Supplied records Block Start

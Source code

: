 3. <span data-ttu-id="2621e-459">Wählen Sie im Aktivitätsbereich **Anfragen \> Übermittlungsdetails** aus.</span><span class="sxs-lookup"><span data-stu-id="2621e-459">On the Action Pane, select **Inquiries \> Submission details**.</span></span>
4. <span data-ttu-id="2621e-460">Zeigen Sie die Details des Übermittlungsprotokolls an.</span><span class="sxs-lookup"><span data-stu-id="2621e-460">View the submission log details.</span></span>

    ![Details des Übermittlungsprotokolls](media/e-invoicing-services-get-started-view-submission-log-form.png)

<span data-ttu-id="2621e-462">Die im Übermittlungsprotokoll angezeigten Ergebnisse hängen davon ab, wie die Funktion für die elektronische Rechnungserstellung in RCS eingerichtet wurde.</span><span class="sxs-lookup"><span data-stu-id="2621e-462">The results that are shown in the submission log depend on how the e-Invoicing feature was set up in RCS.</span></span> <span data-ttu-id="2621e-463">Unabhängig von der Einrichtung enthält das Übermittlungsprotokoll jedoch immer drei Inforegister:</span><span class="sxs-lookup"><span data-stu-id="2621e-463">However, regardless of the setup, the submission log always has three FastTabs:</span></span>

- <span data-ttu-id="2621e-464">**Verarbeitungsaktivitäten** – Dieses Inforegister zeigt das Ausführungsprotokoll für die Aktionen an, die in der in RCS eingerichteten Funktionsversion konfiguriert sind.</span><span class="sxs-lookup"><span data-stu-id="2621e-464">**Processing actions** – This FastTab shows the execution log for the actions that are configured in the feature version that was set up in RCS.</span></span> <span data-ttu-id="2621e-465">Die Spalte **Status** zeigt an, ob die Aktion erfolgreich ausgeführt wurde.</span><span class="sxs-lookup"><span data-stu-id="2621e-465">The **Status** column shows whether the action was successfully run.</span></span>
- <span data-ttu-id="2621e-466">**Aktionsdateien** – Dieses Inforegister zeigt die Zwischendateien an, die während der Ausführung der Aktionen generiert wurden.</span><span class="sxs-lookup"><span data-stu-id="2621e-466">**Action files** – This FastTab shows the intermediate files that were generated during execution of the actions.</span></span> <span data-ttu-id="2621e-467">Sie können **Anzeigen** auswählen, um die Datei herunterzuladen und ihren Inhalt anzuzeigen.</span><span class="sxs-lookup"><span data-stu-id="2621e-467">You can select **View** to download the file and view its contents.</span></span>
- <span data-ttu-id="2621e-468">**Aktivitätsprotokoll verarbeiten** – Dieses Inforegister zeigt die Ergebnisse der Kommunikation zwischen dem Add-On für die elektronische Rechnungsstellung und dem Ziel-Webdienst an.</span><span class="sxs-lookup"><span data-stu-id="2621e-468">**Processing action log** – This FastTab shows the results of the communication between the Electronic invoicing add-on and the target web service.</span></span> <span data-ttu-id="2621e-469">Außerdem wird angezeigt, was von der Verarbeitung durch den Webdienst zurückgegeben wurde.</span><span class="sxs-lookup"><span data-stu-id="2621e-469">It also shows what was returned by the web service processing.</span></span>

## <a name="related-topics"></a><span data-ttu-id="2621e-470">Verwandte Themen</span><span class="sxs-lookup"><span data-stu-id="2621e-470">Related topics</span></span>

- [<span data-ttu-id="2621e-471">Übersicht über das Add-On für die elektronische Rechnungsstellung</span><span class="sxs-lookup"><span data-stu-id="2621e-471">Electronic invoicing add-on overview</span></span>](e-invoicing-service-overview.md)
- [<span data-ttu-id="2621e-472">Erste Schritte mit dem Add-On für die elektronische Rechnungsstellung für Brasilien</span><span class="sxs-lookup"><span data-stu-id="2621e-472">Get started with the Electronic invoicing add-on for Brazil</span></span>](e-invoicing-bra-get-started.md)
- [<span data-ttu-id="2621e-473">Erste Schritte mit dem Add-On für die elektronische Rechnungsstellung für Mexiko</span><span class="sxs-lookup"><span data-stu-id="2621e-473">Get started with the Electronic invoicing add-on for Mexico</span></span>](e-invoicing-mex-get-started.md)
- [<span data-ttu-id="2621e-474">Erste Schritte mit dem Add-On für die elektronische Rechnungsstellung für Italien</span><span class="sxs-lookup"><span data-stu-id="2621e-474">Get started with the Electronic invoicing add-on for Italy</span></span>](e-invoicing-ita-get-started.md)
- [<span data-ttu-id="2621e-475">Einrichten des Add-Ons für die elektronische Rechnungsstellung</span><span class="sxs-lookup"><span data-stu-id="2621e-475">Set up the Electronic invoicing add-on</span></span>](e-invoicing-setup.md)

Supplied records Block End

Work required: One stretch of the lines above is wanted, from the line that contains "has three FastTabs:</span></span>" through the line that contains "view its contents.</span></span>". Output it exactly.

Result for this task:
<span data-ttu-id="2621e-462">Die im Übermittlungsprotokoll angezeigten Ergebnisse hängen davon ab, wie die Funktion für die elektronische Rechnungserstellung in RCS eingerichtet wurde.</span><span class="sxs-lookup"><span data-stu-id="2621e-462">The results that are shown in the submission log depend on how the e-Invoicing feature was set up in RCS.</span></span> <span data-ttu-id="2621e-463">Unabhängig von der Einrichtung enthält das Übermittlungsprotokoll jedoch immer drei Inforegister:</span><span class="sxs-lookup"><span data-stu-id="2621e-463">However, regardless of the setup, the submission log always has three FastTabs:</span></span>

- <span data-ttu-id="2621e-464">**Verarbeitungsaktivitäten** – Dieses Inforegister zeigt das Ausführungsprotokoll für die Aktionen an, die in der in RCS eingerichteten Funktionsversion konfiguriert sind.</span><span class="sxs-lookup"><span data-stu-id="2621e-464">**Processing actions** – This FastTab shows the execution log for the actions that are configured in the feature version that was set up in RCS.</span></span> <span data-ttu-id="2621e-465">Die Spalte **Status** zeigt an, ob die Aktion erfolgreich ausgeführt wurde.</span><span class="sxs-lookup"><span data-stu-id="2621e-465">The **Status** column shows whether the action was successfully run.</span></span>
- <span data-ttu-id="2621e-466">**Aktionsdateien** – Dieses Inforegister zeigt die Zwischendateien an, die während der Ausführung der Aktionen generiert wurden.</span><span class="sxs-lookup"><span data-stu-id="2621e-466">**Action files** – This FastTab shows the intermediate files that were generated during execution of the actions.</span></span> <span data-ttu-id="2621e-467">Sie können **Anzeigen** auswählen, um die Datei herunterzuladen und ihren Inhalt anzuzeigen.</span><span class="sxs-lookup"><span data-stu-id="2621e-467">You can select **View** to download the file and view its contents.</span></span>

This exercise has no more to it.